Puis, il sera vérifié que vous êtes bien un des passagers qui est enregistré sur ce vol, en effectuant un "rapprochement documentaire", à savoir, vérification de la concordance entre votre nom figurant sur votre carte d’embarquement et celui figurant sur un document attestant votre identité et comportant une photographie. 
À partir de ce stade, sachez que vous ne pouvez plus vous échapper. En effet, les personnels qualifiés s’assurent - en permanence - que chaque passager qui a été enregistré ne puisse se soustraire (entre la salle d’embarquement et l’aéronef) à l’embarquement, ce qui est réalisé: 
- soit par le contrôle des accès d’embarquement, lors de l’accès à l’aéronefs, associé au comptage des passagers à bord, 
- soit par une surveillance physique des circuits. 

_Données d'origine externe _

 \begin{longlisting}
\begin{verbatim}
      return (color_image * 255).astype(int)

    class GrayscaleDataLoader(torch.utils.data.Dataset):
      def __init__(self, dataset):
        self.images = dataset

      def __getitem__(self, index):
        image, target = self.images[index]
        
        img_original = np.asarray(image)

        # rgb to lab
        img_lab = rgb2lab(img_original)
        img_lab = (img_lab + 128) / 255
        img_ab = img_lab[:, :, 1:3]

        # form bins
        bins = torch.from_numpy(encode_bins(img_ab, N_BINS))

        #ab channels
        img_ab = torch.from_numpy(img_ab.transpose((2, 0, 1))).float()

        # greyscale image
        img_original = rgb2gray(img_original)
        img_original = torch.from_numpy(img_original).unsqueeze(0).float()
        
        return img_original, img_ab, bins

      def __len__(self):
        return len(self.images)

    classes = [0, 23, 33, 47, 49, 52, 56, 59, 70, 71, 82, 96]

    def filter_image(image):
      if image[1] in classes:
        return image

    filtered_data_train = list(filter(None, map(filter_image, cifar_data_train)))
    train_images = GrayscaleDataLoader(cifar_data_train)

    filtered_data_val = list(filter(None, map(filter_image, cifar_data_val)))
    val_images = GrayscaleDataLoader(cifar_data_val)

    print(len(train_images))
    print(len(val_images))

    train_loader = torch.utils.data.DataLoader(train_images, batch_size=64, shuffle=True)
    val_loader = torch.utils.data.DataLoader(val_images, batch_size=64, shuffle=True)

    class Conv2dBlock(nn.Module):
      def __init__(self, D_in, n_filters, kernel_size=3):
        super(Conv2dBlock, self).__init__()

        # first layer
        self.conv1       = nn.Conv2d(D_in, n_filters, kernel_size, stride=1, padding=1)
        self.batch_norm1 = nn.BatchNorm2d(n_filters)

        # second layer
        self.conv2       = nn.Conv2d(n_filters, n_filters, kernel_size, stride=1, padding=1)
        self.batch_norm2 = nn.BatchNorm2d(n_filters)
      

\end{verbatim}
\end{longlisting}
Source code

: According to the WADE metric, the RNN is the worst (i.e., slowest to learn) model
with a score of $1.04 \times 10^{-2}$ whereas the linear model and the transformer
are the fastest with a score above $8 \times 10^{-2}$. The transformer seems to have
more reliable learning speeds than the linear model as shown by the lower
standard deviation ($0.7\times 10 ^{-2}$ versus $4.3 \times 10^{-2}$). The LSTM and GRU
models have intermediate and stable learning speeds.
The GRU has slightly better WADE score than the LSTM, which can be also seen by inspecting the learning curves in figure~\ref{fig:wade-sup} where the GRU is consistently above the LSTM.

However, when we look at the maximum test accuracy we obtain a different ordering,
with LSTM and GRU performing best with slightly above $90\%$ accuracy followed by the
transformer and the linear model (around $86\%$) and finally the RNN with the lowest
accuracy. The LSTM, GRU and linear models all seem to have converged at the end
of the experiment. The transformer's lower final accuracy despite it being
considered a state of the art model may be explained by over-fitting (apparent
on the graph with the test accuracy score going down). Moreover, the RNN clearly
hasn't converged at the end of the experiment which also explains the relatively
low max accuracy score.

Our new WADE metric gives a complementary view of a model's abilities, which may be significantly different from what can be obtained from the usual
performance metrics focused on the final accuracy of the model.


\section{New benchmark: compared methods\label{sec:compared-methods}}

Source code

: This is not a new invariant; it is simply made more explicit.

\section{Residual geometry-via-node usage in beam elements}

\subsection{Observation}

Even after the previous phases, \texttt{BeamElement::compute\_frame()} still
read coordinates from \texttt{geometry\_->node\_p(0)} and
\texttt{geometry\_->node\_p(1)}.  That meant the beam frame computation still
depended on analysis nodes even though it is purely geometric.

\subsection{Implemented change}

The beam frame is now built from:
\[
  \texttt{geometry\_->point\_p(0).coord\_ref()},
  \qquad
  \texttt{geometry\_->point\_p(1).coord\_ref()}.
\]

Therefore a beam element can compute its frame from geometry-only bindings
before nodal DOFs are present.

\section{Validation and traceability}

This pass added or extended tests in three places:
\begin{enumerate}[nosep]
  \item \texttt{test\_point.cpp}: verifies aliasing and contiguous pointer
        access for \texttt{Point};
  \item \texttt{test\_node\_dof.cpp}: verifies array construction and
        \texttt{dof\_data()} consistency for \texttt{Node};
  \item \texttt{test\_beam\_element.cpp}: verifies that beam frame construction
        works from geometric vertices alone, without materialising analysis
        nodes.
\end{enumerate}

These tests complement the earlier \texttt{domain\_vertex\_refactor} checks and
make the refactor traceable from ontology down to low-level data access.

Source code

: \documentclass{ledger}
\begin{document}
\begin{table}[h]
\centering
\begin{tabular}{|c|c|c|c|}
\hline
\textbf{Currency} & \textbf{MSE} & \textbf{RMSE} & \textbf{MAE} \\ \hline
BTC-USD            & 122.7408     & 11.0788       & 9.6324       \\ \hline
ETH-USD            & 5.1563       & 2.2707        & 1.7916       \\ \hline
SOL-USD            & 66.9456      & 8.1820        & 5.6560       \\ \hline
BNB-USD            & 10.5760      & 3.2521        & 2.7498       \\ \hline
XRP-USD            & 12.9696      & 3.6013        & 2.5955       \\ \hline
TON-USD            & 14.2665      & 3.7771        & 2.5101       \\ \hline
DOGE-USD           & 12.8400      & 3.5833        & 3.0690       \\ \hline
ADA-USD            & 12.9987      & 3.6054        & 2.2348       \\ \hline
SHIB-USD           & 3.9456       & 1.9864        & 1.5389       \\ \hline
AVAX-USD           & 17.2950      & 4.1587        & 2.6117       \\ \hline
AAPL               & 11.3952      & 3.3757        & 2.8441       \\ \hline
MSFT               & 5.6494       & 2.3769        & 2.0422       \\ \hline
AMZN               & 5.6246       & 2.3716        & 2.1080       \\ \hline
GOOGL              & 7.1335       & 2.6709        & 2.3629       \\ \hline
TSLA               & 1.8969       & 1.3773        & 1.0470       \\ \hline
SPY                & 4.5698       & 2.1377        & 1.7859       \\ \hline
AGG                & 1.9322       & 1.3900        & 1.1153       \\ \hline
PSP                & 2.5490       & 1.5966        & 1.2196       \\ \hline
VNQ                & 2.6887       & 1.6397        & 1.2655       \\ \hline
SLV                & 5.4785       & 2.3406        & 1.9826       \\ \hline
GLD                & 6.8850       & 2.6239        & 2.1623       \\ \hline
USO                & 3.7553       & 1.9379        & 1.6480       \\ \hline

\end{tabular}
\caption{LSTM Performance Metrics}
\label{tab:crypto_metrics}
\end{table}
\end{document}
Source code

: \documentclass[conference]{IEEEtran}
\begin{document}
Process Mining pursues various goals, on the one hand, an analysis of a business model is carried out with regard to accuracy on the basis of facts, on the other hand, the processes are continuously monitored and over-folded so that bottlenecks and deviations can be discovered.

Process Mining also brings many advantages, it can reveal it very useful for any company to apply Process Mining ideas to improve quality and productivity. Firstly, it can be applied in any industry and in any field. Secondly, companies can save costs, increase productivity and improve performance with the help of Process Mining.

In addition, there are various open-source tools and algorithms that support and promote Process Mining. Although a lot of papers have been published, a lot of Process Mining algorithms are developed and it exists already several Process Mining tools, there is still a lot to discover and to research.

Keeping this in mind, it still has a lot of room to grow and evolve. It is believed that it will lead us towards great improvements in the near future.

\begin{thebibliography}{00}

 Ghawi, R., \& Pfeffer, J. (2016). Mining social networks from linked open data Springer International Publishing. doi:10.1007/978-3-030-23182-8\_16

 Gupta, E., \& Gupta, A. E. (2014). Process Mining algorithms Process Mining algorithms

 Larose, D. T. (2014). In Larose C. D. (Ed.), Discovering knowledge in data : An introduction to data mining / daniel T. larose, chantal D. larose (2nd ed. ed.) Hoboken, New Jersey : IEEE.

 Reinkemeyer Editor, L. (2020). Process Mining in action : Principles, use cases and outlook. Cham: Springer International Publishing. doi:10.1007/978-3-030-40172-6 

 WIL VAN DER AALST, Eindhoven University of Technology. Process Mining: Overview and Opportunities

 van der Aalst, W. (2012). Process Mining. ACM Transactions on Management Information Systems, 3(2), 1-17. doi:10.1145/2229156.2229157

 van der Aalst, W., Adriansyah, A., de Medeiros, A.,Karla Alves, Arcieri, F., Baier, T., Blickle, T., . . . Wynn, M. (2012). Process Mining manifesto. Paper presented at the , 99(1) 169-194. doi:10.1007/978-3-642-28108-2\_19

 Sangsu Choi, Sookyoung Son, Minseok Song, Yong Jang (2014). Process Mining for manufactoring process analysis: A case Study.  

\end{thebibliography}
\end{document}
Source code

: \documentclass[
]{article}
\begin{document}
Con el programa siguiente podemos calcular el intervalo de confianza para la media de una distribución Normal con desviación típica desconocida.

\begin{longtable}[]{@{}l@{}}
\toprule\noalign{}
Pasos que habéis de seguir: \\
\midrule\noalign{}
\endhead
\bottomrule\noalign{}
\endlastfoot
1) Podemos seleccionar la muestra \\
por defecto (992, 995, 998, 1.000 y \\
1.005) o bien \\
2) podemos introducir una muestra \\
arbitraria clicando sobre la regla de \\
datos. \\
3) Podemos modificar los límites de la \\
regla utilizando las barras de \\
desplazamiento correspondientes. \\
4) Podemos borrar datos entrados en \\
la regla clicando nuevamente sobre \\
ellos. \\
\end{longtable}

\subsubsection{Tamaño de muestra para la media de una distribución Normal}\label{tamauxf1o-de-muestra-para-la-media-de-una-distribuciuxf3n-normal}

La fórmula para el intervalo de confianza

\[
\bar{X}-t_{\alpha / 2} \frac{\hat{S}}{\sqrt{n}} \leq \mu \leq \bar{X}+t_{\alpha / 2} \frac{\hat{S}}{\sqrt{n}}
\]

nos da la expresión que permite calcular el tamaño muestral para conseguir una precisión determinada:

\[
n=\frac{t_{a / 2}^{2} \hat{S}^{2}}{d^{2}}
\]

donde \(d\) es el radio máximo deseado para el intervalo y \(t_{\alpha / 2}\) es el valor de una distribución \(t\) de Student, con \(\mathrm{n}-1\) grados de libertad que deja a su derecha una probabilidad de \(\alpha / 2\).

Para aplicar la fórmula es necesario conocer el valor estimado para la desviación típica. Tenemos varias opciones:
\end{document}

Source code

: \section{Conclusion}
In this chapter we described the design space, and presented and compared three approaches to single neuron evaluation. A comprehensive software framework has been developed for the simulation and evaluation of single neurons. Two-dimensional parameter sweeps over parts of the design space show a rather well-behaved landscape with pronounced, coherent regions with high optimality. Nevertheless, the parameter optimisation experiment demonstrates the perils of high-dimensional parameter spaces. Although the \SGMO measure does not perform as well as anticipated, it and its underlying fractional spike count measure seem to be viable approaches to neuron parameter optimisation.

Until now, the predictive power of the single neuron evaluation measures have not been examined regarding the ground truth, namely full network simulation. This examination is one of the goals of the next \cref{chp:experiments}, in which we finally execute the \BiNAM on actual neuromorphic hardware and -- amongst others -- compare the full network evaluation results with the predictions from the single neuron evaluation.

Vous ne pourrez également pas changer de file de passagers. En effet, après l’inspection de filtrage, les personnels qualifiés s’assurent que les passagers ne puissent entrer en contact avec d’autres passagers n’ayant pas encore été soumis à une telle inspection. Cela implique une stricte séparation des flux de passagers dans des couloirs isolés les uns des autres. 
Si vous êtes en correspondance - c’est-à-dire ayant atterri sur un aéroport sur lequel vous êtes en attente de l’avion qui vous conduira à votre destination finale - ne soyez pas étonné d’être, une nouvelle fois, soumis à une inspection filtrage.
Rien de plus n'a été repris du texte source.